» Exercise brief: Through the last line of the material below, starting at the line with "Date: Oct 28, 2023", return every line exactly and only those.

» Records shown:
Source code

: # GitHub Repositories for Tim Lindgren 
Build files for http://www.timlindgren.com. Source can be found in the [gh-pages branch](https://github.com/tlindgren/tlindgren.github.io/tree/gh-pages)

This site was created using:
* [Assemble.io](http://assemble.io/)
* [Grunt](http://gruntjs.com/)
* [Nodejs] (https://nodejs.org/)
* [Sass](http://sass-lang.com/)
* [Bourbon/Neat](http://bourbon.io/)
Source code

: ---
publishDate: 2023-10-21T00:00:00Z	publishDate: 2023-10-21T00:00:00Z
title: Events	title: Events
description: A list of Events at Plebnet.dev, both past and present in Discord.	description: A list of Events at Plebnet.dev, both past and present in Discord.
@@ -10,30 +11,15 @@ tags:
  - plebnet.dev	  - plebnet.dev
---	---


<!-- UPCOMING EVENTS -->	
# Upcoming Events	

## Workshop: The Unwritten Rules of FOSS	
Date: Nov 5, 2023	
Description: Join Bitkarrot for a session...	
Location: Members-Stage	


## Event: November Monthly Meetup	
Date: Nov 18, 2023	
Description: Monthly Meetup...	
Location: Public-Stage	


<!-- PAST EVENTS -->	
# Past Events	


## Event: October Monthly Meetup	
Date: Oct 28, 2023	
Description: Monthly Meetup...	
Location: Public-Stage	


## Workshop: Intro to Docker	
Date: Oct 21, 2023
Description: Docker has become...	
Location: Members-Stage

» Solved exercise:
Date: Oct 28, 2023	
Description: Monthly Meetup...	
Location: Public-Stage	


## Workshop: Intro to Docker	
Date: Oct 21, 2023
Description: Docker has become...	
Location: Members-Stage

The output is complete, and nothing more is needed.